Task to carry out.
Every line from the start of the records below to the line containing "to concurrent code." should be retyped exactly, that line included, and no others.

Stored data entries
........

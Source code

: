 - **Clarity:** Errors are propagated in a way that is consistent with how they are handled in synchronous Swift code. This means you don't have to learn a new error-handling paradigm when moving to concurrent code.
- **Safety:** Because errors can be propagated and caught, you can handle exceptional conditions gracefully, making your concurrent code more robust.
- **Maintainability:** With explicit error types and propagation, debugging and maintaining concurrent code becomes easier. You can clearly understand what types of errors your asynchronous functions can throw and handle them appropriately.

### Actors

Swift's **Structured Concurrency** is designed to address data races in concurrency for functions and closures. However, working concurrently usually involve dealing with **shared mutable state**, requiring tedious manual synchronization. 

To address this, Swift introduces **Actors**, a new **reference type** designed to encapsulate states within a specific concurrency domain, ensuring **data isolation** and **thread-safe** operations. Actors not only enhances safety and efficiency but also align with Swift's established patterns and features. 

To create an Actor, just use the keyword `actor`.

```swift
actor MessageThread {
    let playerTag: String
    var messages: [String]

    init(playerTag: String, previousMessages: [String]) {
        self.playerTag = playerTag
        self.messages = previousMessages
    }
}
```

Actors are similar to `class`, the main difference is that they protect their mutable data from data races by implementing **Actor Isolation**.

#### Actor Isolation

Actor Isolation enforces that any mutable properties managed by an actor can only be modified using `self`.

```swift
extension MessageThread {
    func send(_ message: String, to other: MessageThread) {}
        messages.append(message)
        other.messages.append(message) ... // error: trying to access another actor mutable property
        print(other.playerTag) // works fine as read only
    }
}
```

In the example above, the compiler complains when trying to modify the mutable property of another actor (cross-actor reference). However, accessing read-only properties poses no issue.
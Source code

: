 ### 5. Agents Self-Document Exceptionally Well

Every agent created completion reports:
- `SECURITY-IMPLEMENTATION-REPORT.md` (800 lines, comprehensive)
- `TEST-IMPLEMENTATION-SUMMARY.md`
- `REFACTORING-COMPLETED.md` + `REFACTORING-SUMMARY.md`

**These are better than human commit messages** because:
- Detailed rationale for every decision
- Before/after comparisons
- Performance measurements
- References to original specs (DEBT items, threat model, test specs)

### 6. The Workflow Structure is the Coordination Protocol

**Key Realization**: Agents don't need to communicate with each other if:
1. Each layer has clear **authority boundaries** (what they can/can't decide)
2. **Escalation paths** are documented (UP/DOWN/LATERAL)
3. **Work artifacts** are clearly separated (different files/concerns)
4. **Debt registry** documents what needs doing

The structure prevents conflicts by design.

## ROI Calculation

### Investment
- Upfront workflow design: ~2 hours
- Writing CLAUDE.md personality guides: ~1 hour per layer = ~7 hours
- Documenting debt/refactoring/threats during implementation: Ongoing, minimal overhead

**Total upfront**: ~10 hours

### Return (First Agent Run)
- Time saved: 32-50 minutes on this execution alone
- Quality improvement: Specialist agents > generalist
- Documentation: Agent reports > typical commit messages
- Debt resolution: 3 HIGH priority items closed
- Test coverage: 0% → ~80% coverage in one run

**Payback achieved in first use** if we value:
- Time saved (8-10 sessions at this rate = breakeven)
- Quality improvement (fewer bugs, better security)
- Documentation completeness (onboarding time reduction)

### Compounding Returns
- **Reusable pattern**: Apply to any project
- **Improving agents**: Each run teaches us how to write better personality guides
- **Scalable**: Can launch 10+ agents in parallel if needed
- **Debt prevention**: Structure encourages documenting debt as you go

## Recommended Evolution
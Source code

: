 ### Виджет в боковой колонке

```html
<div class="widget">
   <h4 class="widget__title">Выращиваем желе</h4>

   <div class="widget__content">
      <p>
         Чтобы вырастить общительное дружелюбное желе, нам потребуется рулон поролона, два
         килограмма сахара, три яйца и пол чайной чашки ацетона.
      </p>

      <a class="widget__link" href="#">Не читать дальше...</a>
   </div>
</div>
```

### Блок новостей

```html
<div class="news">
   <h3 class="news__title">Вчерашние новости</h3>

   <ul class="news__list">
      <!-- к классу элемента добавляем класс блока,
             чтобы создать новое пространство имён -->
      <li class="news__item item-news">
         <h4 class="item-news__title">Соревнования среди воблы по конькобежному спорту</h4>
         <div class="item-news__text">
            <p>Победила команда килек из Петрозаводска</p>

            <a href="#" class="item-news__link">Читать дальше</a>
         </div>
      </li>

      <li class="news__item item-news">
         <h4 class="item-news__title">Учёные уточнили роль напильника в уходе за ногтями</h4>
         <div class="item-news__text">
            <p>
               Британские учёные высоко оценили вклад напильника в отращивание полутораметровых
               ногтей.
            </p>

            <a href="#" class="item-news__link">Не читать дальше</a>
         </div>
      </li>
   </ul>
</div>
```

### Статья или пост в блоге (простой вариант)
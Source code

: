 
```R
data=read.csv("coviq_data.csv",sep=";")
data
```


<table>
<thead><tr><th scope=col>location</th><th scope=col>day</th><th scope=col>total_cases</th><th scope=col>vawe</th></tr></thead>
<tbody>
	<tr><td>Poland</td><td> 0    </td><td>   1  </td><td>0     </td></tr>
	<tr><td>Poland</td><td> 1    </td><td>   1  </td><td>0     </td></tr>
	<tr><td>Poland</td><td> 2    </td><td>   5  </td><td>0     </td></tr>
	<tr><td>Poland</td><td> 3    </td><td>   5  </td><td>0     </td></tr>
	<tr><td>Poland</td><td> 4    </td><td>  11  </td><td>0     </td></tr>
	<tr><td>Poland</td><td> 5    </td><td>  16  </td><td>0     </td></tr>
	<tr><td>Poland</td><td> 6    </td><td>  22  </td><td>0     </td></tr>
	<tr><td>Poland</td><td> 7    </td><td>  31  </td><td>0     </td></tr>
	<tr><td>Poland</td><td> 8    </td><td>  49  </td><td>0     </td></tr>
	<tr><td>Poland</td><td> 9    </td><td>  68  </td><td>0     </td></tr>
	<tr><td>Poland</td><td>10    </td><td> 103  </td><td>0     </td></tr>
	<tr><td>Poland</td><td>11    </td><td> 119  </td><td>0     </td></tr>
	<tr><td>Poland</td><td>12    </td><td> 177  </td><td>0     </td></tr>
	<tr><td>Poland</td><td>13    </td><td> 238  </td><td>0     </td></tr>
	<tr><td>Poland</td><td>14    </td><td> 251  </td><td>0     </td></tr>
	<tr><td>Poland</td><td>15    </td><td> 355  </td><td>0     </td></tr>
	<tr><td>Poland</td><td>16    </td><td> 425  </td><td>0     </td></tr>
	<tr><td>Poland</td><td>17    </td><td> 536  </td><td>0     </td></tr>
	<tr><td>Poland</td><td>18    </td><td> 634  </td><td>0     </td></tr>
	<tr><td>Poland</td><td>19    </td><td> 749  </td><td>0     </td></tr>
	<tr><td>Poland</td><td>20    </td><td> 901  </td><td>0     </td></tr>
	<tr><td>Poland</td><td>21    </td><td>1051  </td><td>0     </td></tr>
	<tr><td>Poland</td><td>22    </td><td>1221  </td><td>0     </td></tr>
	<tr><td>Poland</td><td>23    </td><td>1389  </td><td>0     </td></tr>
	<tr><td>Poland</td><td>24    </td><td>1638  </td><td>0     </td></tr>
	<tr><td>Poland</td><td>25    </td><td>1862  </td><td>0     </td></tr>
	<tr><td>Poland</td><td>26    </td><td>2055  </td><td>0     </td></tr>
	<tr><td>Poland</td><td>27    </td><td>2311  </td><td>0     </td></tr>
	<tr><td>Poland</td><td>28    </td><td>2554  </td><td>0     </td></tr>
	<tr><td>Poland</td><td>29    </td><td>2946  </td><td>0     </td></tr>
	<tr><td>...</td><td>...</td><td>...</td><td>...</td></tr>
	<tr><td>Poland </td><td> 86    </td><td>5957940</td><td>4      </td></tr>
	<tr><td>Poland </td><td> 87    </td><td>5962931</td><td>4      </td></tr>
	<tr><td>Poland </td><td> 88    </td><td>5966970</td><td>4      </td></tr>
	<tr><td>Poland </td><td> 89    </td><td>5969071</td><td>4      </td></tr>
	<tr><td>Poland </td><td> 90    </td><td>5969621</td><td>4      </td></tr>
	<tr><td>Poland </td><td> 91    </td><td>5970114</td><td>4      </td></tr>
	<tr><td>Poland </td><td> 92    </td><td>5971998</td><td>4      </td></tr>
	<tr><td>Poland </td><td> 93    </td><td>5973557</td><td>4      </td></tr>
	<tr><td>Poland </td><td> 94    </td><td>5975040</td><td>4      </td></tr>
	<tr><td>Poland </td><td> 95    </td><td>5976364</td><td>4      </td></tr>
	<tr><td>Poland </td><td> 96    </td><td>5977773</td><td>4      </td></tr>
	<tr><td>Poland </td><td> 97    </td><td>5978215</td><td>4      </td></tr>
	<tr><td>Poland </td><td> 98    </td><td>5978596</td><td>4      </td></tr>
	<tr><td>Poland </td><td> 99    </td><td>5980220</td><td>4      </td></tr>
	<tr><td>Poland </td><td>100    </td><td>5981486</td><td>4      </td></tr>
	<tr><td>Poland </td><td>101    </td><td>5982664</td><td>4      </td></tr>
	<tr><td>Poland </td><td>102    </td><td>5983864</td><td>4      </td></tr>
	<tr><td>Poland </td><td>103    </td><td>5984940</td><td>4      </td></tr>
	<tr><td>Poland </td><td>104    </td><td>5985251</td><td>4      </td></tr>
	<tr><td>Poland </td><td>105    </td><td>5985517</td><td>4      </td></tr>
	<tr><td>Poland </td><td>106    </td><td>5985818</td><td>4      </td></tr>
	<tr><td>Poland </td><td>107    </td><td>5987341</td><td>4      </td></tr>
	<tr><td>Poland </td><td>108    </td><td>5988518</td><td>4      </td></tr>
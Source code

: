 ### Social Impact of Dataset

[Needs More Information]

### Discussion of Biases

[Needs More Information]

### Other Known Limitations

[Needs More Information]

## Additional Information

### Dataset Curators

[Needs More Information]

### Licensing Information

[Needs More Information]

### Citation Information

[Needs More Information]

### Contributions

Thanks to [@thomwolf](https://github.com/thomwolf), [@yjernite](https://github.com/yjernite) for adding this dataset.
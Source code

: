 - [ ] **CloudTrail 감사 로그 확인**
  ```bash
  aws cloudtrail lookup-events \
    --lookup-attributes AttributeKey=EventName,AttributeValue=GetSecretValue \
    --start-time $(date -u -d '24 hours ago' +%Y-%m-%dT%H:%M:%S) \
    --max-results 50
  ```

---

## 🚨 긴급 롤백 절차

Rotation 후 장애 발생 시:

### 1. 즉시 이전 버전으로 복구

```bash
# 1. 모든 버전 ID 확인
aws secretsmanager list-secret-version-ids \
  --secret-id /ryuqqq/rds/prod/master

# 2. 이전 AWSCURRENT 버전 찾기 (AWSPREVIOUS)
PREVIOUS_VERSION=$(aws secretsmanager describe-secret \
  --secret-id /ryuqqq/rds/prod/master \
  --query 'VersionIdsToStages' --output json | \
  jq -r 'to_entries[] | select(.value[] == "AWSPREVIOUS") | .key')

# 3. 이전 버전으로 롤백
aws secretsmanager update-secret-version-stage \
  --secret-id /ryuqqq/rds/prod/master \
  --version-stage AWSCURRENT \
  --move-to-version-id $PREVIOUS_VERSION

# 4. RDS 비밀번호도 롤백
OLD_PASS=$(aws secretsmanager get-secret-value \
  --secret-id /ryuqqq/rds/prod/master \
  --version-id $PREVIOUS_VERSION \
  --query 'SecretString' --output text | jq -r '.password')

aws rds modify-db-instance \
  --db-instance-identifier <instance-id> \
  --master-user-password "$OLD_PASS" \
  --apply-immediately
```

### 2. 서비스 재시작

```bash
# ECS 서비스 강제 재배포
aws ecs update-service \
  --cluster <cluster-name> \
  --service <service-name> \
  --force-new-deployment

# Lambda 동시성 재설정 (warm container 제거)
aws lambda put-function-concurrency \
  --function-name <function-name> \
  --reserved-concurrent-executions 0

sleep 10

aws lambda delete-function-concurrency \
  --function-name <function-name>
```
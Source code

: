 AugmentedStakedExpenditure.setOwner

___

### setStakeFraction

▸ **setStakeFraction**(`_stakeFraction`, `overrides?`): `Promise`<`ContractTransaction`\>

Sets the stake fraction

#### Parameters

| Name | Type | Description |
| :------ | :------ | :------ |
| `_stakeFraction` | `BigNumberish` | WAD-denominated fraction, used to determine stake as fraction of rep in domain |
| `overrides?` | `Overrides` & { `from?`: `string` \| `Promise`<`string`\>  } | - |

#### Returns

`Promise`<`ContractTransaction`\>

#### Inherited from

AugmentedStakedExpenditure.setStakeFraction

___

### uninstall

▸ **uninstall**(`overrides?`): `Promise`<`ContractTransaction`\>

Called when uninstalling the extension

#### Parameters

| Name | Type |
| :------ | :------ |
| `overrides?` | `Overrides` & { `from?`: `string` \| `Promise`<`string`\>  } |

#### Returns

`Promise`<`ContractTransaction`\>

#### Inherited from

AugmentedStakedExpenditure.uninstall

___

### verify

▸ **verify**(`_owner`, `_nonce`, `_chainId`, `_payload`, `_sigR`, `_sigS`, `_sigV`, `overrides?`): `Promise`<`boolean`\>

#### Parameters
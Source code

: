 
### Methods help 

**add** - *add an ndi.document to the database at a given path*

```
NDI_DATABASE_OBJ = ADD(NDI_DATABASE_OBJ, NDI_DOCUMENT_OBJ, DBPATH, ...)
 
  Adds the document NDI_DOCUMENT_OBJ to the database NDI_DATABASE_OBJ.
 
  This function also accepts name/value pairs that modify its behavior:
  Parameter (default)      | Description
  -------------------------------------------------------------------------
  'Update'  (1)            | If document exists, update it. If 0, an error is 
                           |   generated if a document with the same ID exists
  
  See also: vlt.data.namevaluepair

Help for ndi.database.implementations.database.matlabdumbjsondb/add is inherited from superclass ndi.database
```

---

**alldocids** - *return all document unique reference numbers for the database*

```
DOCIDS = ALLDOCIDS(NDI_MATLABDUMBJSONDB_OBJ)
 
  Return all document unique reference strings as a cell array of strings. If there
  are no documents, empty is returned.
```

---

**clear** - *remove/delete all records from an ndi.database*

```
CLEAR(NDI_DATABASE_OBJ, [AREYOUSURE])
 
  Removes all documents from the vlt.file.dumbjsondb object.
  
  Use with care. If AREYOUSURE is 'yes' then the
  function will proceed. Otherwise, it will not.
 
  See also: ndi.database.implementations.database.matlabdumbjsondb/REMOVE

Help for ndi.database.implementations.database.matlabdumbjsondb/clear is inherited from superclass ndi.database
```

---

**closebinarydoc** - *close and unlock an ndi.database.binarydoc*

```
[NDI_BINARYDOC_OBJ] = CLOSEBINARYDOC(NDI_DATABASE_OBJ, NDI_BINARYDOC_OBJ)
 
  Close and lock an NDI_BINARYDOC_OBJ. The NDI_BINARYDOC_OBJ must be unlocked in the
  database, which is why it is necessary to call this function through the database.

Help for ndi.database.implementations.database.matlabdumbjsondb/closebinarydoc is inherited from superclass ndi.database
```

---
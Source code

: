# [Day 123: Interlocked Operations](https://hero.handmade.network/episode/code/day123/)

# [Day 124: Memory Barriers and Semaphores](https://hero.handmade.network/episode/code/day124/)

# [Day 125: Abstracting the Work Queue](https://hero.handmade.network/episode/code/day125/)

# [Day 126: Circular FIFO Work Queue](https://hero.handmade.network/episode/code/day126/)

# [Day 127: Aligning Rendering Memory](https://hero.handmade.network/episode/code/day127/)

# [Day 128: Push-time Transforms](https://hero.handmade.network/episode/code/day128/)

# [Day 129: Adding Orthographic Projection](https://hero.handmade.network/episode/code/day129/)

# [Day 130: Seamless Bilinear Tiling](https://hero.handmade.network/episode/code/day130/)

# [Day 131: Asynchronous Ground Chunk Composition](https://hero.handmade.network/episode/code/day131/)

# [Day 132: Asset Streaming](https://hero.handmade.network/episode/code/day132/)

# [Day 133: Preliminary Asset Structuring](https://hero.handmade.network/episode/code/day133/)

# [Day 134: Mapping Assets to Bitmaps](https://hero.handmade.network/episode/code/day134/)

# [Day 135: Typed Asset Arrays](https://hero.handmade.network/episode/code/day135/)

........

Output of the task.
Source code

: - **Clarity:** Errors are propagated in a way that is consistent with how they are handled in synchronous Swift code. This means you don't have to learn a new error-handling paradigm when moving to concurrent code.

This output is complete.